Comparer Marc 1.29-34, Luc 4.38-41.

On voit par ce trait que Pierre était marié, car le terme grec ne peut désigner que la mère de sa femme et nous savons par 1 Corinthiens 9.5 que sa femme l’accompagnait dans ses voyages.

Pierre était de Bethsaïda (Jean 1.45), il parait donc qu’il était venu demeurer avec sa famille à Capernaüm.

Le premier usage que cette femme fit des forces qui venaient de lui être rendues fut de le servir. Le texte reçu porte les servir. Ce pluriel est emprunté à Marc et à Luc, dont le récit nous montre que Jésus n’était pas seul, mais accompagné de quelques-uns de ses disciples. Ces deux évangélistes assignent à ce fait une place antérieure et diffèrent en quelques détails avec Matthieu et l’un avec l’autre.

Verset 15

Le soir où Jésus fit encore toutes ces guérisons est celui du jour même où il venait de délivrer de la fièvre la belle-mère de Pierre. Jésus se montre infatigable à soulager et à guérir.

Par une parole. (voir verset 8, note). Les souffrances des démoniaques sont attribuées à des esprits que Jésus chasse (grec jette dehors) (voir sur les guérisons de ce genre, verset 28).

Verset 16

Ésaïe 53.4, cité d’après l’hébreu.

Dans la pensée du prophète (comparez 1 Pierre 2.24), il s’agit de nos infirmités et de nos maladies morales, que le serviteur de l’Éternel prend et porte et la version grecque des Septante interprète exactement plutôt qu’elle ne traduit : « Lui a pris nos péchés ».

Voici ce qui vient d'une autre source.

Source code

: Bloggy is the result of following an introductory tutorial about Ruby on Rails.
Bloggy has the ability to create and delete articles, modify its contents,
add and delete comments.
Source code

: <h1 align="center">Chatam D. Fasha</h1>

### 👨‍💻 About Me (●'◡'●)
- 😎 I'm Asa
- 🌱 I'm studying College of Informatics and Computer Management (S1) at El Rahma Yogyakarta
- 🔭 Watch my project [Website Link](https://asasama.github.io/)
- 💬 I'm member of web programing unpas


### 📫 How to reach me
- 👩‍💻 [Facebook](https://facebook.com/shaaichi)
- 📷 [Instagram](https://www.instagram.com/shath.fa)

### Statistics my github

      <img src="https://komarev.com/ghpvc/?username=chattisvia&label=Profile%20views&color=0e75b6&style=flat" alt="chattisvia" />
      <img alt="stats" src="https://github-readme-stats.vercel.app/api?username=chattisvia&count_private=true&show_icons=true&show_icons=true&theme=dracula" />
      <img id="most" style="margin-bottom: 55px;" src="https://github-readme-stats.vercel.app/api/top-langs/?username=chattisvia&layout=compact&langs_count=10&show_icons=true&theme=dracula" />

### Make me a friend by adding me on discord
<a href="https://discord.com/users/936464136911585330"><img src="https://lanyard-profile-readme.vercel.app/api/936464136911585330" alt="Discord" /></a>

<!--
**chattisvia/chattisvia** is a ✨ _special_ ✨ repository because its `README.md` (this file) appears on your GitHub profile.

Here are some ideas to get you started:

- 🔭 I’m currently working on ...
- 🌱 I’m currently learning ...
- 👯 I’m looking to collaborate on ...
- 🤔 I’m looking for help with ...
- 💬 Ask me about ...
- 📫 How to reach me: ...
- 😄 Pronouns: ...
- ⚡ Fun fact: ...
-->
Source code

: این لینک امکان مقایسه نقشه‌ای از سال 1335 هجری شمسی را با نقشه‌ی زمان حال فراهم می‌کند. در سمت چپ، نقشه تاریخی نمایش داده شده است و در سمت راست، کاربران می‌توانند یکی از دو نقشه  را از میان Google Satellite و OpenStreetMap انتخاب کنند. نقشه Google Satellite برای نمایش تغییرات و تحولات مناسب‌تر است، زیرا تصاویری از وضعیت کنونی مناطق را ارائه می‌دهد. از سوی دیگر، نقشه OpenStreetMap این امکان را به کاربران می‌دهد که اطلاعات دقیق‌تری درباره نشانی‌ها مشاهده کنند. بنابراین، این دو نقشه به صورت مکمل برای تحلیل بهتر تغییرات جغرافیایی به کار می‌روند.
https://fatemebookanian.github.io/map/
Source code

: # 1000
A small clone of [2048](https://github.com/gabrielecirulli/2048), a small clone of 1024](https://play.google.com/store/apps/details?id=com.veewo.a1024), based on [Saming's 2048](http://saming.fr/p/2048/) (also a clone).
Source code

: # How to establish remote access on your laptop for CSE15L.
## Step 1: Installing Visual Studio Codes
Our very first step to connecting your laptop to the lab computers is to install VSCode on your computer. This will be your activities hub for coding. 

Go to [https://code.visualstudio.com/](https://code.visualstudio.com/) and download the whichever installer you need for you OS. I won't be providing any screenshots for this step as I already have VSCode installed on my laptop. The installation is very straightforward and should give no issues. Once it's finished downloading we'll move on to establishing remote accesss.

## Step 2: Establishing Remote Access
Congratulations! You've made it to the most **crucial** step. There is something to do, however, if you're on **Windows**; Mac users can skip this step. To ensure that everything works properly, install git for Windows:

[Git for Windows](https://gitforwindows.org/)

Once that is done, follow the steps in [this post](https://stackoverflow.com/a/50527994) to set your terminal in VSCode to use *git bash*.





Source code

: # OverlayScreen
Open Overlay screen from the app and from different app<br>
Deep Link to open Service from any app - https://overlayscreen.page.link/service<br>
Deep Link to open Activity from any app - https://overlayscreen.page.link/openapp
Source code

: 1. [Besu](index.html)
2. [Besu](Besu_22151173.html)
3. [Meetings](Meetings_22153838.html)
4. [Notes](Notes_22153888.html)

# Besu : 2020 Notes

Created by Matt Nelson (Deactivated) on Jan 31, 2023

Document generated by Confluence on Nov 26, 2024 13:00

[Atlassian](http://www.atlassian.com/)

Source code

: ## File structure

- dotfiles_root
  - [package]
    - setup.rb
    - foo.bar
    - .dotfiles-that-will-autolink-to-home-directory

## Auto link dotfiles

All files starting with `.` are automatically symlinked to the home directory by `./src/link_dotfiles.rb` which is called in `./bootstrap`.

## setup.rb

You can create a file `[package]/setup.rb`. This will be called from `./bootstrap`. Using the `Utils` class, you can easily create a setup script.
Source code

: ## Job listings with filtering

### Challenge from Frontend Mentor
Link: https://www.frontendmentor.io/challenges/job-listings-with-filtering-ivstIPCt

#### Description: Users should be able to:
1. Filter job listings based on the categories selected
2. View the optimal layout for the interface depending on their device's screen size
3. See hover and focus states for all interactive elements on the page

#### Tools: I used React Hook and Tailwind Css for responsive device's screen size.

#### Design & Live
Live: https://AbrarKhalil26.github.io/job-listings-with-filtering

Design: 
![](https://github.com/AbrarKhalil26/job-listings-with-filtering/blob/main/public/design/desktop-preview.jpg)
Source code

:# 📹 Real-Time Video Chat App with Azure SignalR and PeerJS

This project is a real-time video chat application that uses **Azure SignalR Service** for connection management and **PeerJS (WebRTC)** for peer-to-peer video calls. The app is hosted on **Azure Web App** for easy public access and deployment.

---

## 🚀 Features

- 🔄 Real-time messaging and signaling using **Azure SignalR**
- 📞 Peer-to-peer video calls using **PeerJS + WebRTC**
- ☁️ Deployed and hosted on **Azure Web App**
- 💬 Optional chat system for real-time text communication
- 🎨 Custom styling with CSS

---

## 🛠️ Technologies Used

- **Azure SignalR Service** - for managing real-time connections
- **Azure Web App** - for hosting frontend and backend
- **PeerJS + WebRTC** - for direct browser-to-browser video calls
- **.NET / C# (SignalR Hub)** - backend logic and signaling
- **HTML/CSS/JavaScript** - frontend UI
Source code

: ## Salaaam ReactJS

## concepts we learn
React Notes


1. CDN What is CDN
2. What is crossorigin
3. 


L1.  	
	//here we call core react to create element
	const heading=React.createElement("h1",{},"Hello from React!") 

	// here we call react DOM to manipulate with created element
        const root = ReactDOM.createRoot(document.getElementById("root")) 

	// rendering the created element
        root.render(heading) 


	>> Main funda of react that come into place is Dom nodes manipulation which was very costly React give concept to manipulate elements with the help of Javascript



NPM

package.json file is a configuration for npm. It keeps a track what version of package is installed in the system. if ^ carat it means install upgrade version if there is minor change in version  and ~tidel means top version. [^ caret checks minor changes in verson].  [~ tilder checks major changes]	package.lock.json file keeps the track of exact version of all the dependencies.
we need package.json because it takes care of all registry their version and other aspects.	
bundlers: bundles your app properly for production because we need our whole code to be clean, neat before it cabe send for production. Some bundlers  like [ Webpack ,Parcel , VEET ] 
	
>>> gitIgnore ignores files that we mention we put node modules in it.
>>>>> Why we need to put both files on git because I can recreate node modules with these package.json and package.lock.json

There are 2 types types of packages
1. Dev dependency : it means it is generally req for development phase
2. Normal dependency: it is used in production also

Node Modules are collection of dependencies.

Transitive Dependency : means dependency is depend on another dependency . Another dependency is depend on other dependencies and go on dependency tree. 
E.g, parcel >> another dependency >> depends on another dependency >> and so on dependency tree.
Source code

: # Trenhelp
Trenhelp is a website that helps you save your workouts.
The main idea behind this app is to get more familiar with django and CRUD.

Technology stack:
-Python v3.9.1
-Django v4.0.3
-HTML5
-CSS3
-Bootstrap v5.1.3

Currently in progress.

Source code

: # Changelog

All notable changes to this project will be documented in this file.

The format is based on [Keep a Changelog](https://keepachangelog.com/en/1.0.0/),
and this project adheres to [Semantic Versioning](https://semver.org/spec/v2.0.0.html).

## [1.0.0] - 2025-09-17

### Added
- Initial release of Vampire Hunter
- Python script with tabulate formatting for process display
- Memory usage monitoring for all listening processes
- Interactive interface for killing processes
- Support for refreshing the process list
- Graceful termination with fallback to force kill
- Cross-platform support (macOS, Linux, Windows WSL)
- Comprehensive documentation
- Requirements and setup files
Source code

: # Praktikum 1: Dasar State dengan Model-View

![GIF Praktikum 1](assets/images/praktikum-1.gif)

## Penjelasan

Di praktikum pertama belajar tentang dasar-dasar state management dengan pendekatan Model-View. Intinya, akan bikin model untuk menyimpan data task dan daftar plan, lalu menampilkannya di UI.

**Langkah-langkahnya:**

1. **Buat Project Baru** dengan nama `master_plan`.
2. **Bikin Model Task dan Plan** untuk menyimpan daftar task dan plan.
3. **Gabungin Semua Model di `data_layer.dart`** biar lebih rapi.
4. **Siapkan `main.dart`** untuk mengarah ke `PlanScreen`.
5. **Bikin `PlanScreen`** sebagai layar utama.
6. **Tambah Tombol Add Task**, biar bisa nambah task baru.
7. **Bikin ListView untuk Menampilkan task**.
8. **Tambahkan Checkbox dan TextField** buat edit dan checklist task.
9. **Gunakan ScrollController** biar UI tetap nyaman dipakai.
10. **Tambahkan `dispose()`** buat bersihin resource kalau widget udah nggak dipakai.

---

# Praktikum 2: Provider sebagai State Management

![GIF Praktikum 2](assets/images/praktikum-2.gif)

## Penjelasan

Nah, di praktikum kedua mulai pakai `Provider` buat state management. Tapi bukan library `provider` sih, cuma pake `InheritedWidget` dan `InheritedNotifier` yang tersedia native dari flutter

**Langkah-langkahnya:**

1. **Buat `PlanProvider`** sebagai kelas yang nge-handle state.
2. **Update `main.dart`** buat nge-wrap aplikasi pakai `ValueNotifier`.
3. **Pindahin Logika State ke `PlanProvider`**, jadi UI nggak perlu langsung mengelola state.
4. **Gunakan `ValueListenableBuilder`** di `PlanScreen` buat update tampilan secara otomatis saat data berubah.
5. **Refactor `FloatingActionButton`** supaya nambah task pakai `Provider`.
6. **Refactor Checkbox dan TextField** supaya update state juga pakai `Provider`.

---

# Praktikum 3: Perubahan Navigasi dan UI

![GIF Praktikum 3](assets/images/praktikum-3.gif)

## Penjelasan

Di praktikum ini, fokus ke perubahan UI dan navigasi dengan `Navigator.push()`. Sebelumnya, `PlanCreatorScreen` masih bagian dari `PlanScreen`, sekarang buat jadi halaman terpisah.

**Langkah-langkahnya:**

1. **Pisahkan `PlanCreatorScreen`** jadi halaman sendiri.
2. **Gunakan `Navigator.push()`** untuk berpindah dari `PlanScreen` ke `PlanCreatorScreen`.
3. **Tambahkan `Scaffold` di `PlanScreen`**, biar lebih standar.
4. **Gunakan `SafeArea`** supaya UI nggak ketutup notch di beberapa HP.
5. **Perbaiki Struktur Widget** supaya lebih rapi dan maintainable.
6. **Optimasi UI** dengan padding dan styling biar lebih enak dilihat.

Matthieu fait de ces paroles une application différente, autorisée à la fois par le sens littéral du passage et par l’action du Sauveur, qu’il décrit. En effet, Jésus prenait ou, selon le verbe hébreu, ôtait les maladies qu’il guérissait et il les portait par cette profonde sympathie avec laquelle il s’était identifié à notre nature et par cette compassion que lui inspiraient les douleurs de chaque être souffrant. Toutes nos maladies et nos souffrances sont d’ailleurs l’effet du péché et c’est le mal dans toutes ses manifestations que Jésus était venu guérir.

Verset 17

De Capernaüm à l’autre rive du lac.

Jésus, après avoir été longtemps entouré de ces foules, voulait chercher la solitude.

Verset 18

Les deux disciples

Au moment où Jésus veut passer à l’autre bord du lac, un scribe s’offre à le suivre comme son disciple. Mais Jésus le rend attentif à la vie pauvre et errante du fils de l’homme. Un autre de ses auditeurs voudrait différer de le suivre jusqu’à ce qu’il eût enseveli son père. Jésus le presse de prendre une décision immédiate (18-22).

La tempête

Quand il est embarqué avec ses disciples, une violente tempête s’élève sur le lac. Jésus dort. Les disciples le réveillent par ce cri d’angoisse : Seigneur, nous périssons ! Il leur reproche leur peu de foi, puis s’étant levé, il commande avec autorité aux vents et à la mer et il se fait un grand calme. Tous les témoins de cette scène sont dans l’admiration (23-27).

Comparer Luc 9.57-62.

Ce scribe (voir sur les hommes de cette profession, Matthieu 23.2, note) avait sans doute entendu la parole de Jésus et vu ses œuvres et il en avait reçu une impression sérieuse. Il lui demande donc de pouvoir s’attacher tout à fait à lui comme disciple.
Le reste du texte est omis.